Parce que ce Kiosque – cinquième épisode de La vie poétique de Jean Rouaud – est avant tout un livre de portraits en vrac. Il y a un sosie d’Elvis Presley, une jolie femme ayant troqué les showrooms pour se pencher sur les livres, il y a M. ou P., kiosquier à l’humeur capricieuse dont pourtant personne ne se plaint (et « à tous les commentaires désagréables sur la supposée indifférence des Parisiens, je n’oublie jamais d’opposer ce soutien indéfectible des habitués qui avaient accepté en connaissance de cause d’être plus ou moins bien traités selon l’humeur du marchand »). Il y a ces gens, et les discussions qu’ils y mènent – rectifications des actualités étrangères, échanges de passion et polémiques politiques, parfois, auxquelles chacun vient assister –, « muettement, serrés comme (des) sans-abri dans un angle du kiosque, moins sensibles aux arguments qu’à la joute elle-même, paraissant compter les points et attendre le moment de sauter sur le ring, un seau à la main, pour passer une éponge humide sur le visage de leur champion ». Parmi eux, il y a encore le communiste Norbert ou encore Chirac – appelé tout au long du texte « notre Chirac » et qui, contrairement à ce qu’on s’imagine ne ressemblait pas au politique alors maire de Paris mais attend, en revanche, beaucoup de lui. Beaucoup, c’est-à-dire un logement. Et en attendant le logement de Chirac, l’autre Chirac dort à droite à gauche, comme il peut, « dépensant beaucoup d’énergie à donner de lui-même une image convenable » pour n’être pas confondu avec des sans-abri. Ainsi Chirac se sape toujours d’un « costume bleu-gris », qui, au fil des jours, montre des signes de fatigue et finit franchement par perdre sa superbe, « déformée par le poids d’une canette » – et l’on est ému de voir que la dignité tient à si peu de chose. Pour Chirac, pour Rouaud lui-même, le monde menace en permanence de s’effondrer et dans le portrait de ce kiosque frappe combien, pour chacun, tout est bricolage, combien supporter la vie réclame tendresse et puis ténacité.
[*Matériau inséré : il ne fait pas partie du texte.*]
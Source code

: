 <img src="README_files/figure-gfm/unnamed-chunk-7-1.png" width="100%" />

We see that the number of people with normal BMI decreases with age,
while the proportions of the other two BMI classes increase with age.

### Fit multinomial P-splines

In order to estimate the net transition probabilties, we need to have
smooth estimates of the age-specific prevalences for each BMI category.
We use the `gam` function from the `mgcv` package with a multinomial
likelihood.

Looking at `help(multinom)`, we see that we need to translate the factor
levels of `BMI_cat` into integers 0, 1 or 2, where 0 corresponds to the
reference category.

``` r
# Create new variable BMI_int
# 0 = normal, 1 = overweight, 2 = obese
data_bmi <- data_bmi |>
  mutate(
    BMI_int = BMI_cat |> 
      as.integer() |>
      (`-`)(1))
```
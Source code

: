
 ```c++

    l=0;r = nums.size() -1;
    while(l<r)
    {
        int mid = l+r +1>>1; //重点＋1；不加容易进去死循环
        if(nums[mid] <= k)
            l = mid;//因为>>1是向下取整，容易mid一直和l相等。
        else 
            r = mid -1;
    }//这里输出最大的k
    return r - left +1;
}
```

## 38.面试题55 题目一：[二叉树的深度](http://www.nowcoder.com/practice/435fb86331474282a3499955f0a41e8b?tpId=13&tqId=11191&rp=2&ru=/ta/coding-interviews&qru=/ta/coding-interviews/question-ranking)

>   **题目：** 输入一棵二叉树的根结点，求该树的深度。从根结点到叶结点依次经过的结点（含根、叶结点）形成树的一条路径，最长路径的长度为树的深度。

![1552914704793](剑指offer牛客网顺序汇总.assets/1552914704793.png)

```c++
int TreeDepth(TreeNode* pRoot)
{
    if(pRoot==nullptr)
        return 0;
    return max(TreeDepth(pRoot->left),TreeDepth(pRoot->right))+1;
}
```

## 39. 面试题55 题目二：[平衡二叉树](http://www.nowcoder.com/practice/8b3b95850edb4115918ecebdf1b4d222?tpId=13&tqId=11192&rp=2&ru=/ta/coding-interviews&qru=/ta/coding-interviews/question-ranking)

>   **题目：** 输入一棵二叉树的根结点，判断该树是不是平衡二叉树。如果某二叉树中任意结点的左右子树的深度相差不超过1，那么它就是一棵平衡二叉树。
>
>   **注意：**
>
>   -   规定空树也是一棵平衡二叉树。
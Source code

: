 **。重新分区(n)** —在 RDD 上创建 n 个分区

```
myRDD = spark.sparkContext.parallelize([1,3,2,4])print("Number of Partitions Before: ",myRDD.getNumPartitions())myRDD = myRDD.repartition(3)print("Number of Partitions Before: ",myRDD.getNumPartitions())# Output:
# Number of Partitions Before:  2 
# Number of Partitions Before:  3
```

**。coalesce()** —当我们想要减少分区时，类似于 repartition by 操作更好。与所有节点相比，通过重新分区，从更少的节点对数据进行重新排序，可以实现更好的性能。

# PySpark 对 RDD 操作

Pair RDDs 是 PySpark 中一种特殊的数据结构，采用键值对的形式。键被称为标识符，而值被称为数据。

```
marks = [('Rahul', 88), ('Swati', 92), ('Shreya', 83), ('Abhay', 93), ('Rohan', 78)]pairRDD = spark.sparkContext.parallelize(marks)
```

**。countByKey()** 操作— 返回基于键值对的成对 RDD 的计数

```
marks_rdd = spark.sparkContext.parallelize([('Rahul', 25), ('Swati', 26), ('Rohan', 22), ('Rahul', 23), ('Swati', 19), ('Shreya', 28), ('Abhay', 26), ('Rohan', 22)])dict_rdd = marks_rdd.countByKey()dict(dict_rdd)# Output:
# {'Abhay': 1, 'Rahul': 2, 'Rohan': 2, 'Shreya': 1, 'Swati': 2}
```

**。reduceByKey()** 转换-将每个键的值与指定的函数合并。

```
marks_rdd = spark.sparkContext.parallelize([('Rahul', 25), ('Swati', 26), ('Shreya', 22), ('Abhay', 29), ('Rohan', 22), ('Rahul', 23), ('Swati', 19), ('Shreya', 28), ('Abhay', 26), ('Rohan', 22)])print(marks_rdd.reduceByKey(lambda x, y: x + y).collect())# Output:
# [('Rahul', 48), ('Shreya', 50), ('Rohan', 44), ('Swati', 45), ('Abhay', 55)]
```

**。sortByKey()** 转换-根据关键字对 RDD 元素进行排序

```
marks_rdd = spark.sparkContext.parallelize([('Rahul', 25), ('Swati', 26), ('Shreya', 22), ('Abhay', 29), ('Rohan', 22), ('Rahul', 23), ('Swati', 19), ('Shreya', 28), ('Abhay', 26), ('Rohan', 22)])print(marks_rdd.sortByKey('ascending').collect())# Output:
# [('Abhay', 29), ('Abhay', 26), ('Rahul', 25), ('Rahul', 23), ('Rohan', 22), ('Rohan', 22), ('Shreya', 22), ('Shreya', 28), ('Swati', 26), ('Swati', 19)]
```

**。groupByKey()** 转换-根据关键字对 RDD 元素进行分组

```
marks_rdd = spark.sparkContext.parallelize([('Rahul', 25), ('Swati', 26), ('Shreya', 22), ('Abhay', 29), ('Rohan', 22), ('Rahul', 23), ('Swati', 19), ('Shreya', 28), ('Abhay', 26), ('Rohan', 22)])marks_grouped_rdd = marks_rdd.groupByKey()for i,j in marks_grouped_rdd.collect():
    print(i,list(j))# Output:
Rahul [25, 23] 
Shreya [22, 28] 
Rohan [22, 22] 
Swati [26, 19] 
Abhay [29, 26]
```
Et c’est cette vulnérabilité planant sur le recueil, son auteur et son époque, qui donne au texte sa force et son humanité : « Tout me revient à mesure que je regagne le temps du kiosque, toute une galerie magnifique. Comme je leur dois à tous. Comme ils m’ont aidé à me concilier le monde, comme ils m’ont appris. Comme j’aimerais à mesure qu’ils s’invitent leur faire la place qu’ils méritent ici. »
Blandine Rinkel
Le Kiosque, de Jean Rouaud
Grasset, 282 pages, 19 €
Domaine français La vulnérabilité du kiosque
mars 2019 | Le Matricule des Anges n°201
| par
Blandine Rinkel
Jean Rouaud se remémore les sept années qu’il passa rue de Flandre, à rêver la littérature en écoutant le vaste monde poursuivre sa course.
Un livre
La vulnérabilité du kiosque
Par
Blandine Rinkel
Le Matricule des Anges n°201
, mars 2019.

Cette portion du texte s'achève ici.